┌─ Records provided
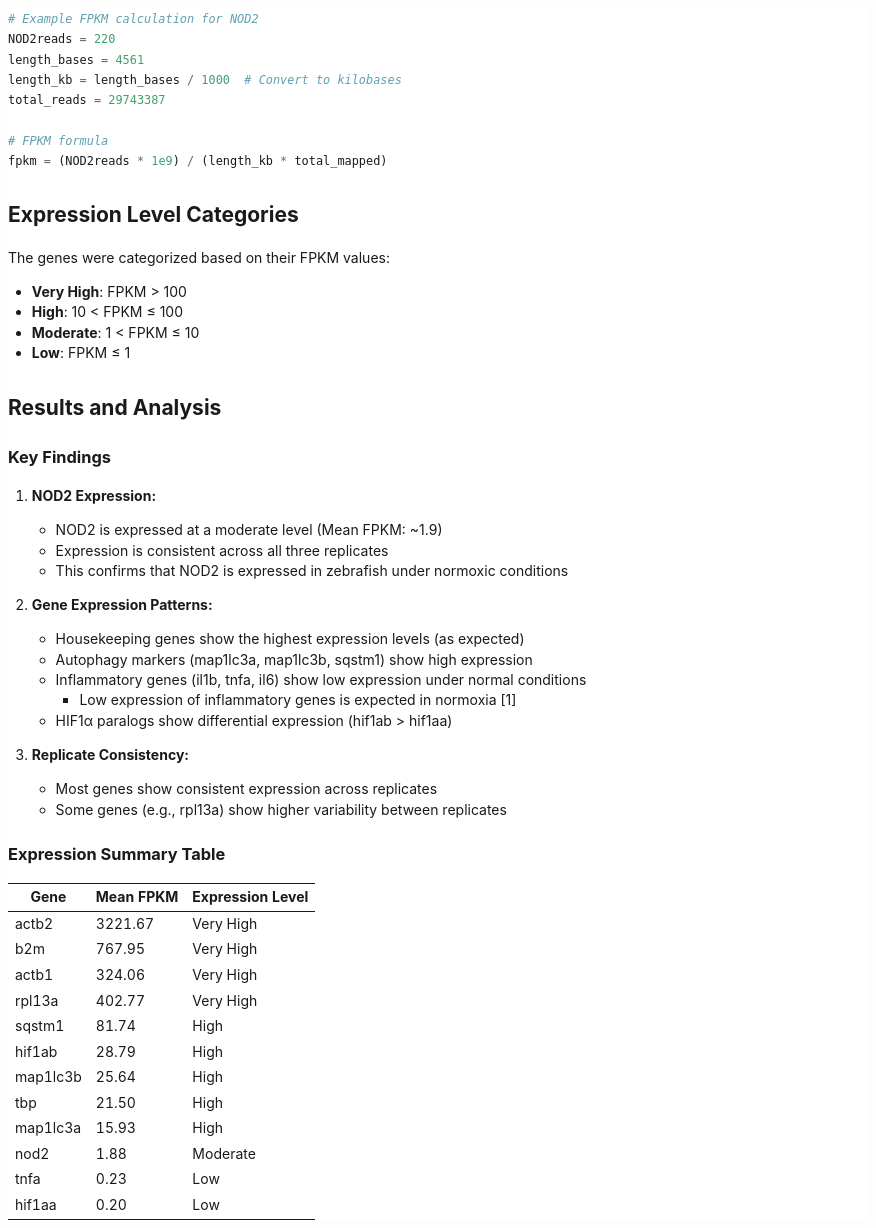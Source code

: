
 ```python
# Example FPKM calculation for NOD2
NOD2reads = 220
length_bases = 4561  
length_kb = length_bases / 1000  # Convert to kilobases
total_reads = 29743387

# FPKM formula
fpkm = (NOD2reads * 1e9) / (length_kb * total_mapped)
```

## Expression Level Categories

The genes were categorized based on their FPKM values:
- **Very High**: FPKM > 100
- **High**: 10 < FPKM ≤ 100
- **Moderate**: 1 < FPKM ≤ 10
- **Low**: FPKM ≤ 1

## Results and Analysis

### Key Findings

1. **NOD2 Expression:**
   - NOD2 is expressed at a moderate level (Mean FPKM: ~1.9)
   - Expression is consistent across all three replicates
   - This confirms that NOD2 is expressed in zebrafish under normoxic conditions

2. **Gene Expression Patterns:**
   - Housekeeping genes show the highest expression levels (as expected)
   - Autophagy markers (map1lc3a, map1lc3b, sqstm1) show high expression
   - Inflammatory genes (il1b, tnfa, il6) show low expression under normal conditions
     - Low expression of inflammatory genes is expected in normoxia [1]
   - HIF1α paralogs show differential expression (hif1ab > hif1aa)

3. **Replicate Consistency:**
   - Most genes show consistent expression across replicates
   - Some genes (e.g., rpl13a) show higher variability between replicates

### Expression Summary Table

| Gene     | Mean FPKM | Expression Level |
|----------|-----------|-----------------|
| actb2    | 3221.67   | Very High       |
| b2m      | 767.95    | Very High       |
| actb1    | 324.06    | Very High       |
| rpl13a   | 402.77    | Very High       |
| sqstm1   | 81.74     | High            |
| hif1ab   | 28.79     | High            |
| map1lc3b | 25.64     | High            |
| tbp      | 21.50     | High            |
| map1lc3a | 15.93     | High            |
| nod2     | 1.88      | Moderate        |
| tnfa     | 0.23      | Low             |
| hif1aa   | 0.20      | Low             |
└─
• [Activity] Could you filter the material above and copy each line that holds the word "Very"?

• [Answer below]
- **Very High**: FPKM > 100
| actb2    | 3221.67   | Very High       |
| b2m      | 767.95    | Very High       |
| actb1    | 324.06    | Very High       |
| rpl13a   | 402.77    | Very High       |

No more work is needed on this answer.